Published Nov 30, 2008
clc123
8 Posts
Hi All, I have begun a job in an acute HD department in a hospital. The previous supervisor left unexpectedly along with his girlfriend who was the only other nurse in the dept. I am trying to take over and am having problems with finding out how often to do LAL testing and cultures of the R.O. water and the dialysate. I have thus far been doing them both once per month and they are coming back fine. Could any one tell me how often they are to be done? I am ordering some AAMI standards but they are expensive and have to go through a process to get the funding. I am also looking for nurses to work. I am in El Centro, CA (close to San Diego) The pay is great, the docs are wonderful and the hours are very flexible so it is a great job! I just need to get the place back to a reasonable level of function since the leaving of two at once.
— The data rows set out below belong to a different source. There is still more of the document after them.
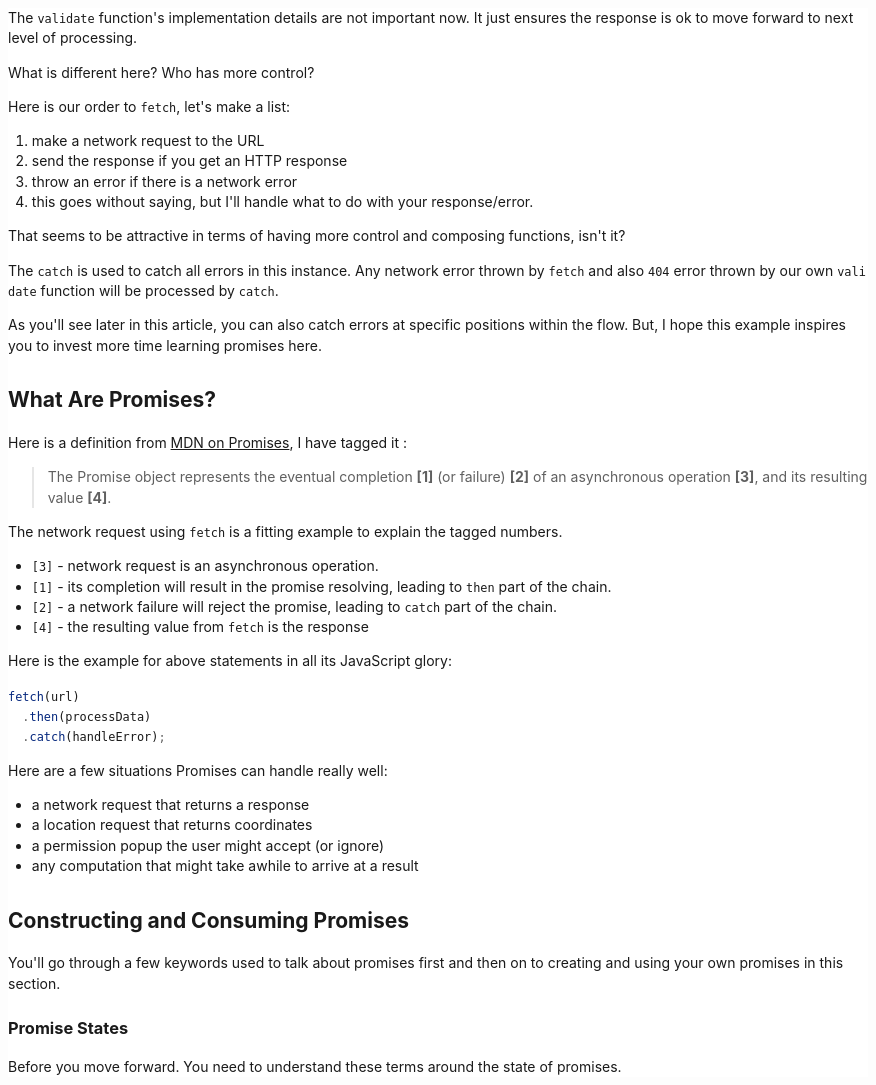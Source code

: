 The `validate` function's implementation details are not important now. It just ensures the response is ok to move forward to next level of processing.

What is different here? Who has more control?

Here is our order to `fetch`, let's make a list:

1. make a network request to the URL
2. send the response if you get an HTTP response
3. throw an error if there is a network error
4. this goes without saying, but I'll handle what to do with your response/error.

That seems to be attractive in terms of having more control and composing functions, isn't it?

The `catch` is used to catch all errors in this instance. Any network error thrown by `fetch` and also `404` error thrown by our own `validate` function will be processed by `catch`.

As you'll see later in this article, you can also catch errors at specific positions within the flow. But, I hope this example inspires you to invest more time learning promises here.

## What Are Promises?

Here is a definition from [MDN on Promises](https://developer.mozilla.org/en-US/docs/Web/JavaScript/Reference/Global_Objects/Promise), I have tagged it :

>The Promise object represents the eventual completion **[1]** (or failure) **[2]** of an asynchronous operation **[3]**, and its resulting value **[4]**.

The network request using `fetch` is a fitting example to explain the tagged numbers.

* `[3]` - network request is an asynchronous operation.
* `[1]` - its completion will result in the promise resolving, leading to `then` part of the chain.
* `[2]` - a network failure will reject the promise, leading to `catch` part of the chain.
* `[4]` - the resulting value from `fetch` is the response

Here is the example for above statements in all its JavaScript glory:
```js
fetch(url)
  .then(processData)
  .catch(handleError);
```

Here are a few situations Promises can handle really well:

 * a network request that returns a response
 * a location request that returns coordinates
 * a permission popup the user might accept (or ignore)
 * any computation that might take awhile to arrive at a result 

## Constructing and Consuming Promises

You'll go through a few keywords used to talk about promises first and then on to creating and using your own promises in this section.

### Promise States

Before you move forward. You need to understand these terms around the state of promises. 


[heimdall]: http://marvelcinematicuniverse.wikia.com/wiki/Heimdall
[sauron]: http://lotr.wikia.com/wiki/Eye_of_Sauron
[service-workers]: https://developer.mozilla.org/en-US/docs/Web/API/Service_Worker_API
I am fairly new to dialysis and I am working with all travelers right now from different states etc. and have different ideas of how to do everything! Thanks!
soulofme
317 Posts
Wow...what a position to be in...don't you have mechanical? Also...what is the pay...Im looking in that direction...but I want $$$ for the sunshine tax...I hold a CA RN license...
diabo, RN
136 Posts
Lal's monthly along with monthly cultures before disinfecting. I charge an acute unit in Georgia and love it. You can PM me if you have other questions. Congratulations. It's a great challenge and learning experience.
Steve
Thanks for the update Steve! And to the poster looking in this direction, the pay is based on experience and then there is a $4 added per hour for dialysis, so for me I have 6 years nursing experience and then I get the extra $4 so that brings me to $32/hour. The hospital is owned by the city so we are govt. employees and we get a pension.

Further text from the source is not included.